Camp and homeowners near Thunder Bay will have to continue their fight against a gravel pit operating near Surprise Lake now that the Lakehead Rural Planning Board says it doesn't have the money to enforce the zoning rules.

The chair of the Lappe Services Board, Ralph Bullough, said land in the area is being abused by companies that know there are no enforcement bodies.

"We are looked at as being the source of gravel for the entire district, only because we can't provide a regulation,” said Bullough, who lives near the pit.

The planning board told Bullough to petition the province to allow the Ministry of Natural Resources to enforce the pits and quarries act in unincorporated areas.

Taranis Contracting has pulled its application to run a mobile crusher at the site, but Bullough said he fears other companies may try to set up shop.

Ralph Bullough and Murray Crane

Ralph Bullough, chair of the Lappe Services Board, and Murray Crane, member of the Trout Lake Campers Association, recently voiced their concerns to the Lakehead Rural Planning Board about the lack of quarry rule enforcement. (Jeff Walters/CBC)

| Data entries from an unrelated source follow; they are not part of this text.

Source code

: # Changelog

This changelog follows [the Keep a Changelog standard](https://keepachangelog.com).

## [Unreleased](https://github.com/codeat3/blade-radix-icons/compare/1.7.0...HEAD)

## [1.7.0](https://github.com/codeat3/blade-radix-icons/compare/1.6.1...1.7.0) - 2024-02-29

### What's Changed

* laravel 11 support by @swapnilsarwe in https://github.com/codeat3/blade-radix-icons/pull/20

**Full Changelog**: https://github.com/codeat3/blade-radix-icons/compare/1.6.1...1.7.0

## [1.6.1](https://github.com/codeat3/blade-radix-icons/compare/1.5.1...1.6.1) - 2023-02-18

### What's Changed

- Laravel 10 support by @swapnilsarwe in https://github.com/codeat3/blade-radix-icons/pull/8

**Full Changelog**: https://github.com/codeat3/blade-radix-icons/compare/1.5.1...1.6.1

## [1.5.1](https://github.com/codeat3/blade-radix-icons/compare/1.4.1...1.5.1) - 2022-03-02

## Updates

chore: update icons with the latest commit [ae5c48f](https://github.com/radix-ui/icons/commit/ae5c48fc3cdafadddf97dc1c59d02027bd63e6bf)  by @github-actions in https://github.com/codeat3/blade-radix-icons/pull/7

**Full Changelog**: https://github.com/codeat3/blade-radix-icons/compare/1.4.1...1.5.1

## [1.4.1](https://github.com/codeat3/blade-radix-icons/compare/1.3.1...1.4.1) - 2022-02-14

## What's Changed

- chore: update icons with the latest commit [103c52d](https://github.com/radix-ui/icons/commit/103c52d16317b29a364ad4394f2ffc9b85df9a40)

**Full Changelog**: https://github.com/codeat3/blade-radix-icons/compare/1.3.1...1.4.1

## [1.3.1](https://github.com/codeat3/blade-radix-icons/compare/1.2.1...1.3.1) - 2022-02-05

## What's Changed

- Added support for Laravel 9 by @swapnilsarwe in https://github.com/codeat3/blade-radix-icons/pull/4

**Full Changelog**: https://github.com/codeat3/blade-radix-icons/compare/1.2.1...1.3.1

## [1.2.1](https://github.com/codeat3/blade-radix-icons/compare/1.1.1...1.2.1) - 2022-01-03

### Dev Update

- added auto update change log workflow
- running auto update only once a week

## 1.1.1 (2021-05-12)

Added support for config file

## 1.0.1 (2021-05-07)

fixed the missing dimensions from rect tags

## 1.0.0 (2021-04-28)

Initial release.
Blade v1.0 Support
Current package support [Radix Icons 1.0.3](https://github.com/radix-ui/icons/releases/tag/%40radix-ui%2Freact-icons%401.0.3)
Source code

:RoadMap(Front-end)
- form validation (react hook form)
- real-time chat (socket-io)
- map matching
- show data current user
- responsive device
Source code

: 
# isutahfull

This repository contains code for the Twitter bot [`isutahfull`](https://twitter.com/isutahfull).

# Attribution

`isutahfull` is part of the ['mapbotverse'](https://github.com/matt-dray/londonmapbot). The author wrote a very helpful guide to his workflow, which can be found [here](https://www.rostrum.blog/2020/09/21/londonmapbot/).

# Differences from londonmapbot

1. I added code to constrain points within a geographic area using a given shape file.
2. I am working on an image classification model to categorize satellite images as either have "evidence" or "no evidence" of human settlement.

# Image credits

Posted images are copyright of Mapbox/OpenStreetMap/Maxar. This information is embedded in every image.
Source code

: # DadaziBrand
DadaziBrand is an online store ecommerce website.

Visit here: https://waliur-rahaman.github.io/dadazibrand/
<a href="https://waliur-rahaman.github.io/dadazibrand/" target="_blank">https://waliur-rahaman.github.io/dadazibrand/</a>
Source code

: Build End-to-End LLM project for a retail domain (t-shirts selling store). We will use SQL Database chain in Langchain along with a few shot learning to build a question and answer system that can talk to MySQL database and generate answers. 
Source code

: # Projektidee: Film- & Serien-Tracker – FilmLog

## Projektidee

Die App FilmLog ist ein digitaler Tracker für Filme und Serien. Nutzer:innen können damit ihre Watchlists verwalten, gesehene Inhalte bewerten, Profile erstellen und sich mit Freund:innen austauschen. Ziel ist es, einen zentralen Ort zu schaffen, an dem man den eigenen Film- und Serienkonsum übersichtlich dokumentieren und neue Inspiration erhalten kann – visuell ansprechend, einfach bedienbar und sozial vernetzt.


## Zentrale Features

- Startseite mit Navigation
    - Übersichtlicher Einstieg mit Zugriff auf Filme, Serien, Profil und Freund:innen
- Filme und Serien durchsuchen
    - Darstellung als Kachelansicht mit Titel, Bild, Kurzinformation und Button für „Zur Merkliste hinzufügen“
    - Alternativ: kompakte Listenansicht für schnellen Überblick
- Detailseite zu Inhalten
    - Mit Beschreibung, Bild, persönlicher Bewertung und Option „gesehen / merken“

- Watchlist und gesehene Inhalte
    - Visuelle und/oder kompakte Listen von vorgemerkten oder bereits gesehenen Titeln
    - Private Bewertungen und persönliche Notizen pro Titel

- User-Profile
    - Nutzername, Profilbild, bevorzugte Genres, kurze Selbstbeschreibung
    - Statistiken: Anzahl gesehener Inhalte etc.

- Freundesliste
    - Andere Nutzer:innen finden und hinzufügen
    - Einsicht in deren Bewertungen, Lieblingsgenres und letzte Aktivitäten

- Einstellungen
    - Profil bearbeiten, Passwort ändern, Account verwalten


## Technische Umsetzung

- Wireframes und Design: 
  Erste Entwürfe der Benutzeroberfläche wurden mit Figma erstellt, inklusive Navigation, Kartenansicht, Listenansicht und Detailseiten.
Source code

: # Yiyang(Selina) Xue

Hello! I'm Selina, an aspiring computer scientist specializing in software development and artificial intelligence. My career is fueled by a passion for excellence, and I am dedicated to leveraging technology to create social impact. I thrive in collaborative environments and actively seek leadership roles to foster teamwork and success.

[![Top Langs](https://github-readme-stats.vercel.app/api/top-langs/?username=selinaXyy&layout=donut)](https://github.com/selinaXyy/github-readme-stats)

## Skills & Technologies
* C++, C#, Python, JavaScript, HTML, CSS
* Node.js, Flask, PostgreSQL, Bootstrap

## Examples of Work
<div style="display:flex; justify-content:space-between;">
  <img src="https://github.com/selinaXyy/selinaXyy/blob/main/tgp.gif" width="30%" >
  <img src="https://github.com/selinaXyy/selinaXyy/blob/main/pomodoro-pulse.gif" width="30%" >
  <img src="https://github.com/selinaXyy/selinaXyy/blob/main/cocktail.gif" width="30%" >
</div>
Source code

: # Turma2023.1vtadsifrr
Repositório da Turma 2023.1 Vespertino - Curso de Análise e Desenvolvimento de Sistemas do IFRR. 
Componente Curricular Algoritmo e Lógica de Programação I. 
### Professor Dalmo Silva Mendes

He said the main issue is the services board can't create or enforce bylaws.

"No matter how strongly we feel about it, we can't fund our own operation. We can't do it, so we're beggars in our own house … because we have no ability to do anything,” Bullough said.

“This is really a dysfunctional setup."

Lucy Kloosterhuis, the chair of the Lakehead Rural Planning Board,  said the property is not  zoned properly, and can't take the company to court.

"The time and the cost — we don't have the dollar bills to pay for it,” she said.

“It will take years. I think we will get a better result if we get someone to actually enforce the pits and quarries act."

Kloosterhuis said she’s hopeful the province will change the rules so the MNR can enforce the pits and quarries act in unincorporated areas.

The planning board members say they will lobby ministers at the Ontario Good Roads Conference Feb. 23-26 in Toronto.